Zur Ausgabe
Artikel 15 / 96

KONJUNKTUR Ist nicht drin

aus DER SPIEGEL 44/1970

Das Bundeskabinett behandelte den Kollegen Schiller mit ungewohnter Höflichkeit. Wie stets dozierte der hanseatische Wirtschaftsprofessor eine geschlagene Stunde lang über Löhne und Preise, Konjunkturerwartungen und Orientierungsdaten, doch anders als sonst vertrieb sich niemand im Auditorium die Zeit mit der Lektüre einer Morgenzeitung.

In der Tat lohnte sich die Aufmerksamkeit. Denn erstmals seit der Mark-Aufwertung vom Oktober letzten Jahres konnte der gedeckelte Wirtschaftsminister den Kabinetts-Kollegen Hoffnung machen, daß sich die Preiswelle im nächsten Jahr brechen läßt und es ihm überdies gelingt, die Gewerkschaften mit Hilfe neuer Orientierungsdaten auf die Stabilitätslinie der Regierung zu verpflichten.

Solche Daten war der Minister seiner Konzertierten Aktion von Arbeitgebern und Gewerkschaften Anfang Oktober noch schuldig geblieben. Doch am Montag letzter Woche schöpfte er Mut aus dem jüngsten Gemeinschaftsgutachten der fünf führenden westdeutschen Konjunkturforschungsinstitute. Sie hatten die bisher abwartende Politik der Bundesregierung überraschend gutgeheißen und unter anderem prognostiziert: »Alles in allem wird sich der Anstieg der Verbraucherpreise im Laufe des nächsten Jahres deutlich abflachen.«

Die letzte noch fehlende Rückendeckung verschaffte sich Schiller noch am Tage vor seinem Kabinettsauftritt bei den Gewerkschaftsführern Heinz Oskar Vetter (DGB) und Otto Brenner (IG Metall).
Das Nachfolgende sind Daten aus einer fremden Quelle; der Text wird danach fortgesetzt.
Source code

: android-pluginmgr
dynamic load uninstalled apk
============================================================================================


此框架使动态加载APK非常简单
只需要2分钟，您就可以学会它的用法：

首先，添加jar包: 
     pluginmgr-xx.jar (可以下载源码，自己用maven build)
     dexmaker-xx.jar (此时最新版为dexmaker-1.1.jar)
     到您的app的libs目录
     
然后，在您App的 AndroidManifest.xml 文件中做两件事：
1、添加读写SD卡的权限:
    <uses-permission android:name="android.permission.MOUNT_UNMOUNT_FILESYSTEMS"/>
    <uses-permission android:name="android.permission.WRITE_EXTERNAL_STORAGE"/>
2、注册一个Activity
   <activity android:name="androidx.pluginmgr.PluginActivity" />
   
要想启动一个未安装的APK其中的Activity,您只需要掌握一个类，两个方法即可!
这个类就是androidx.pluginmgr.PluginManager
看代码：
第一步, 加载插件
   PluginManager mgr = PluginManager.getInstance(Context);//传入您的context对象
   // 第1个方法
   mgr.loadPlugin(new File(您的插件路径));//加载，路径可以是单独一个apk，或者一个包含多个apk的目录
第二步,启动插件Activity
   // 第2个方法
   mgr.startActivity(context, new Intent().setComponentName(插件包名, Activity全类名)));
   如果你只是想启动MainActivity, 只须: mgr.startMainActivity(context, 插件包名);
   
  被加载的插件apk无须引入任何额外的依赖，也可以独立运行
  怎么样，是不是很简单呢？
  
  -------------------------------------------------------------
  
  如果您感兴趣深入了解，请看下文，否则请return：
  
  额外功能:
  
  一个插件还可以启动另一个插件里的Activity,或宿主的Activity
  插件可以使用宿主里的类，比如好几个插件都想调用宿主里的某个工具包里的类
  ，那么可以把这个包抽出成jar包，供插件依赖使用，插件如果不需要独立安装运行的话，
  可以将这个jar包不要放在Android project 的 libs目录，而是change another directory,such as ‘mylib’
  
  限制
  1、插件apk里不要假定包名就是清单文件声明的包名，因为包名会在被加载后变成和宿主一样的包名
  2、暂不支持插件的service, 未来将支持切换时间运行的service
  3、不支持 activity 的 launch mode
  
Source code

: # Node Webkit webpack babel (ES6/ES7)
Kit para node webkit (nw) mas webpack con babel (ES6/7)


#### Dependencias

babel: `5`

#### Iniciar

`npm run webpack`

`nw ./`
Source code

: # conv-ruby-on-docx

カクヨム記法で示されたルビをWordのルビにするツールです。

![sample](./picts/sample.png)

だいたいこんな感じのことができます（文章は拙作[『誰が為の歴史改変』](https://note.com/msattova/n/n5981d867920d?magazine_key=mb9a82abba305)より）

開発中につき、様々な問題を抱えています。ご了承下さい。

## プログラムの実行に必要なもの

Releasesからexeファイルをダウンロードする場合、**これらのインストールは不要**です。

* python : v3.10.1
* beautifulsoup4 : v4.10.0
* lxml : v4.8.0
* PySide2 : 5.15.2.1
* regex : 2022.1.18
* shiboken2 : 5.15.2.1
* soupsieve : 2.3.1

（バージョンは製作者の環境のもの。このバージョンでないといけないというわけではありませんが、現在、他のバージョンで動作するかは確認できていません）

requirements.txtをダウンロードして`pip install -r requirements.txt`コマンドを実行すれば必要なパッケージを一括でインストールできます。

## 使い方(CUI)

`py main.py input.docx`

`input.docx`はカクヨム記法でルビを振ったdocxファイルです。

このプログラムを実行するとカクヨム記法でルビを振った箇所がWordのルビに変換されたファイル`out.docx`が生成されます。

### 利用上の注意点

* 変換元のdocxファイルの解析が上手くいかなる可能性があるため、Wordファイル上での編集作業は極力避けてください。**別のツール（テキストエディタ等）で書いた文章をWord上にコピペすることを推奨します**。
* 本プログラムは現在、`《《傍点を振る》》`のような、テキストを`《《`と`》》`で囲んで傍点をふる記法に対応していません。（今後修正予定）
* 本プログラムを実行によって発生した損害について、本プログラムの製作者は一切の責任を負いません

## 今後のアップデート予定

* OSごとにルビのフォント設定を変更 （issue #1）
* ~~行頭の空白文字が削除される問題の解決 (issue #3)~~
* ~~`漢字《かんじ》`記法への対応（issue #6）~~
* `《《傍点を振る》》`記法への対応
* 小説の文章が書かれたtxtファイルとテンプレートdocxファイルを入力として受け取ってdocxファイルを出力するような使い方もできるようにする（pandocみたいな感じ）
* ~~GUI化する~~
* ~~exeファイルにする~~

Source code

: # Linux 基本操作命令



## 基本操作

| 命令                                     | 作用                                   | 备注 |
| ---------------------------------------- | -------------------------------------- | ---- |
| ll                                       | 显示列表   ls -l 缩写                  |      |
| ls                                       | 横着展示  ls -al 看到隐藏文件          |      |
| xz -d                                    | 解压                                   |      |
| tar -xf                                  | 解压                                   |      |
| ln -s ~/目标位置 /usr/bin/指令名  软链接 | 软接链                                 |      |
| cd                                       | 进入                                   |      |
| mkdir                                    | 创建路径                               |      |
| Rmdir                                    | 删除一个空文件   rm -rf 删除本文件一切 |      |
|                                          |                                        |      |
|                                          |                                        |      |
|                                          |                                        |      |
Am Telephon bat er die Genossen, sie möchten seine Empfehlung, die Effektivlöhne sollten im nächsten Jahr nur um sieben bis acht Prozent steigen, nicht öffentlich konterkarieren.

Dafür sagte er ihnen verbindlich zu, er werde in eine Kabinettsvorlage einen Satz einfügen lassen, der zumindest optisch klarstellt, daß die Handlungsfreiheiten der Gewerkschaften unangetastet bleiben. Fernschriftlich übermittelte das Wirtschaftsministerium am späten Mittwochabend den anderen Ressorts Schillers Wohlverhaltensklausel: »Welche Steigerungssätze bei den einzelnen Tarifabschlüssen hinter diesen Zuwachsraten für die Effektivverdienste stehen, kann nicht gesagt werden.«

Das Kabinett segnete Schillers »kleine Stabilitätsvorlage« ab, der Minister eilte vor die Bundespressekonferenz und gleich hernach in die Studios des Ersten und Zweiten Fernsehens. Dort machte er den Wählern Hoffnung auf stabilere Preise bei weiter andauernder Vollbeschäftigung und weiterem Wachstum.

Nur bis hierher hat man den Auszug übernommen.